ImageReader#

class scikitplot.corpus.ImageReader(input_file, chunker=None, filter_=None, filename_override=None, default_language=None, source_uri=None, source_provenance=<factory>, backend='tesseract', ocr_lang=None, min_confidence=None, max_file_bytes=104857600, preprocess_grayscale=False, yield_raw=False, yield_raw_bytes=False)[source]#

OCR-based text extraction from raster image files.

Iterates over all frames in the image (for multi-frame GIF and TIFF), runs OCR on each, and yields one raw chunk dict per frame. Single-frame images yield exactly one chunk.

Parameters:
input_filepathlib.Path

Path to the image file.

backendstr, optional

OCR backend to use. One of "tesseract" (default) or "easyocr". "tesseract" requires the Tesseract binary on PATH plus pip install pytesseract. "easyocr" requires pip install easyocr and downloads model weights on first use.

ocr_langstr or None, optional

Language hint for the OCR engine.

  • For Tesseract: standard Tesseract language string, e.g. "eng", "deu", "eng+deu".

  • For easyocr: ISO 639-1 language code, e.g. "en", "de".

None uses each backend’s default (usually English).

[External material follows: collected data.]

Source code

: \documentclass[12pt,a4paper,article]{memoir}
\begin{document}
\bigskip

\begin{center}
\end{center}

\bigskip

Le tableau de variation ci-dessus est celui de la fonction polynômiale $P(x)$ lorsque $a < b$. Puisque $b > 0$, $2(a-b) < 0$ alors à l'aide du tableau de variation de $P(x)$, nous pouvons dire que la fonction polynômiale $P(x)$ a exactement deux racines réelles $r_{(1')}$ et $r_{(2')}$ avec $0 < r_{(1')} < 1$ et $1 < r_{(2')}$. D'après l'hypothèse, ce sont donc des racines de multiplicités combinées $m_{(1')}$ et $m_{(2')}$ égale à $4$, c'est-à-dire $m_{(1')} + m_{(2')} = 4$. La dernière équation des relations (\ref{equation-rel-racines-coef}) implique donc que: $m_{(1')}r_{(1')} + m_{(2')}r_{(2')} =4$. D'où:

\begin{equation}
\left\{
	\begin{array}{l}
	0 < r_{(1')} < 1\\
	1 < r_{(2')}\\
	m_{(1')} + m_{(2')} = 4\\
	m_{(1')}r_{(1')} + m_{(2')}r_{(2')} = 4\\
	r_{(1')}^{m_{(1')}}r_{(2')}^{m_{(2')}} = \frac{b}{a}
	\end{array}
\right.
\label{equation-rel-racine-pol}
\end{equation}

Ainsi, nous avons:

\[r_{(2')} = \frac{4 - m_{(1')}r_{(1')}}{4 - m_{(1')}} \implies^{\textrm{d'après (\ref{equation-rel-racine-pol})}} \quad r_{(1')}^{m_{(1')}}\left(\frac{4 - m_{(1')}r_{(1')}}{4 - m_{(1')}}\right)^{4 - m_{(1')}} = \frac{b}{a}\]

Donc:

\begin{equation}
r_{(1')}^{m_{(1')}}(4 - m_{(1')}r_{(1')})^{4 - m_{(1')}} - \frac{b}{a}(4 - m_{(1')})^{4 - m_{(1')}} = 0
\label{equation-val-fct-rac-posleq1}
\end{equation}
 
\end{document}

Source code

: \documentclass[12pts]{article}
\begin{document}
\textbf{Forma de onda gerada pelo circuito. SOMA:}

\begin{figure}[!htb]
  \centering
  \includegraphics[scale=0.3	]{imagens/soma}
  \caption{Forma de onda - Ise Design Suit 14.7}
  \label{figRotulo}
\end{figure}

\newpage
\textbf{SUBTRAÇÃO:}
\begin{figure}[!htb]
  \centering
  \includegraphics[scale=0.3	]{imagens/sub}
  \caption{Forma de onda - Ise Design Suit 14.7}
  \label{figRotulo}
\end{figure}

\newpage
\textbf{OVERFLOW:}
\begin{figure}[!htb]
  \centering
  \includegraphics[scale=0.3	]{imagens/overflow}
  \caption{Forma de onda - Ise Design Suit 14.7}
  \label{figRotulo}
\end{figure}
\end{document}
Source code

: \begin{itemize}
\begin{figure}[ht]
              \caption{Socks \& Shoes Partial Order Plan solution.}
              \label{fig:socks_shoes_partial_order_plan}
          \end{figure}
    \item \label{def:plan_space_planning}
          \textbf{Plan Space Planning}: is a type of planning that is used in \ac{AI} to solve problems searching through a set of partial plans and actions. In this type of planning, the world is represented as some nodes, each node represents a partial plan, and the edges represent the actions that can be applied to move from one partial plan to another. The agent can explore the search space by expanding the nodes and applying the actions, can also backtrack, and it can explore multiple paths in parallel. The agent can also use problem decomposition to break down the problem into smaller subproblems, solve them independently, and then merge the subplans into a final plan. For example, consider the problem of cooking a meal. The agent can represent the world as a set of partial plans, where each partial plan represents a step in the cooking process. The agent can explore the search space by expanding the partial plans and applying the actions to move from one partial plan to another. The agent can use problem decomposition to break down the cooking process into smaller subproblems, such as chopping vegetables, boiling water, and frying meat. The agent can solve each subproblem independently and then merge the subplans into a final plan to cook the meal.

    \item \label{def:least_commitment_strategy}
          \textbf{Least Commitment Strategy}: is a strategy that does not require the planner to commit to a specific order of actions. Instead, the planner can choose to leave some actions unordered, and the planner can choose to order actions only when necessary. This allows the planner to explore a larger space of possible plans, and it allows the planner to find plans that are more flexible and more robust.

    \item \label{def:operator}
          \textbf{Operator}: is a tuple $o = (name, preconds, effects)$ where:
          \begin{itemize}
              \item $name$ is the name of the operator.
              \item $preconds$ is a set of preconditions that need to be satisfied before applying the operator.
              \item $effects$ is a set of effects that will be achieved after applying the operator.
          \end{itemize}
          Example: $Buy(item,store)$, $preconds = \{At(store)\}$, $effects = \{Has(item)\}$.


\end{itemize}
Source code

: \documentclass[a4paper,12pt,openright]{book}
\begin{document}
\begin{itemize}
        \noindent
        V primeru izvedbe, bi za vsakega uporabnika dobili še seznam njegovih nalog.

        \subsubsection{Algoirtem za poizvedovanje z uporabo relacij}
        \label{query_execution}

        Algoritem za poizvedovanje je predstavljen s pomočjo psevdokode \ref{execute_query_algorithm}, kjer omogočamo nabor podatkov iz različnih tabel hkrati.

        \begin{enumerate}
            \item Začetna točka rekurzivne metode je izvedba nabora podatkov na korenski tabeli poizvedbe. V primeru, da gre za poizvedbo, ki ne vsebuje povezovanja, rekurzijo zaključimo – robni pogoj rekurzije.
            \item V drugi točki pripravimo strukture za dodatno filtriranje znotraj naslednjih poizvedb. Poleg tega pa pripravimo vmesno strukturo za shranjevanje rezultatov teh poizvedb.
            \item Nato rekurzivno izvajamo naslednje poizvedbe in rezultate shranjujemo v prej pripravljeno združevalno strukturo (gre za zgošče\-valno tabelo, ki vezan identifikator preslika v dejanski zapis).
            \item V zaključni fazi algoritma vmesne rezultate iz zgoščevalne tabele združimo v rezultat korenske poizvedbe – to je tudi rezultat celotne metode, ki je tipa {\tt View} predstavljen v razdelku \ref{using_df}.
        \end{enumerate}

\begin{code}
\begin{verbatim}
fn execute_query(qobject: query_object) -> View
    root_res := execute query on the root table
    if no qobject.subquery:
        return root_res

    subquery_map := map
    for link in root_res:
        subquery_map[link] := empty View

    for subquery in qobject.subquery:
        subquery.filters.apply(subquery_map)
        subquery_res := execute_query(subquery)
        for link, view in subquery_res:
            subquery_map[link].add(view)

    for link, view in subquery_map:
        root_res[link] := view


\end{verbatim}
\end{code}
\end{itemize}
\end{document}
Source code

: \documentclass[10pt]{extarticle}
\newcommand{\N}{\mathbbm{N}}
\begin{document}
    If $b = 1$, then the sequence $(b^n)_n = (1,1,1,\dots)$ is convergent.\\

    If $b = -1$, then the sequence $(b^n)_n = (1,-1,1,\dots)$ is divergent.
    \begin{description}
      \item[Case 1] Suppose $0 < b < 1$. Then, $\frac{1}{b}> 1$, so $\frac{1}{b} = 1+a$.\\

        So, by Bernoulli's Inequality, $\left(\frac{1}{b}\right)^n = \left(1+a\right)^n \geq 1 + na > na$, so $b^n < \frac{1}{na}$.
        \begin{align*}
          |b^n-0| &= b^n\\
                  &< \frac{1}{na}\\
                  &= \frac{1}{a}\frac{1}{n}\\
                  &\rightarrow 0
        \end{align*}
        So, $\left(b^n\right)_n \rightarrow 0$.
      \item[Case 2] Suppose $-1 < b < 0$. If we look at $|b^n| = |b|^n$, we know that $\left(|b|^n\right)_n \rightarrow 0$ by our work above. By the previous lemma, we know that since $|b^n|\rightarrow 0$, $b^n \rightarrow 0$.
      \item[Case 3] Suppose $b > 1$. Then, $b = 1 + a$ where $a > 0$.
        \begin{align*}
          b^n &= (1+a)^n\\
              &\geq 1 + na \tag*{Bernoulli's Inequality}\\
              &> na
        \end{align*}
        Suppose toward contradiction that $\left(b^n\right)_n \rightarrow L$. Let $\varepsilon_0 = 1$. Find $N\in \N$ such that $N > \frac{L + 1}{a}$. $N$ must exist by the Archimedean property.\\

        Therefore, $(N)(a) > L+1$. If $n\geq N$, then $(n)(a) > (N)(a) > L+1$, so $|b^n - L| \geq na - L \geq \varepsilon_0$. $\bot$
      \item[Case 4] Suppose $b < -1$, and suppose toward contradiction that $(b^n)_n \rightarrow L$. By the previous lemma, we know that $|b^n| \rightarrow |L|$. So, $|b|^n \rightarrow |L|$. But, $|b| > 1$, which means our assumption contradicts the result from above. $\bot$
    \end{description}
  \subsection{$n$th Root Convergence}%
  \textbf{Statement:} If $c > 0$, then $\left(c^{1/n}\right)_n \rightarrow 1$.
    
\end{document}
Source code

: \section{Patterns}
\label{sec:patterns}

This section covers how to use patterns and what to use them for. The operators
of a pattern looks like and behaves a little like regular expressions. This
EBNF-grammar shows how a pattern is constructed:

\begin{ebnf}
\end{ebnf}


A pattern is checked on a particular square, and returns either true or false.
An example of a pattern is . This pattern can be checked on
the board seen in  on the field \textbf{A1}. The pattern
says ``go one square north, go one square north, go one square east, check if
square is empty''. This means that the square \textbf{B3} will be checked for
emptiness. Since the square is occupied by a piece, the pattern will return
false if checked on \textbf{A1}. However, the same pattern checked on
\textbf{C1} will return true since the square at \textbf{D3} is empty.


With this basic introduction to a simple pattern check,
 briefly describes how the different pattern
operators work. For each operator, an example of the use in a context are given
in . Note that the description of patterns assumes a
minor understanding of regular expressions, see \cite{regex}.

min_confidencefloat, optional

Minimum mean OCR confidence in [0.0, 1.0] (both backends). Chunks with lower confidence are still yielded but logged at DEBUG with a warning flag. Set to None to disable threshold-based logging. Default: None.

max_file_bytesint, optional

Maximum file size in bytes. Files larger than this limit raise ValueError before any bytes are read. Default: 100 MB.

preprocess_grayscalebool, optional

When True, convert each frame to grayscale ("L" mode) before OCR. This often improves Tesseract accuracy on coloured backgrounds. Default: False.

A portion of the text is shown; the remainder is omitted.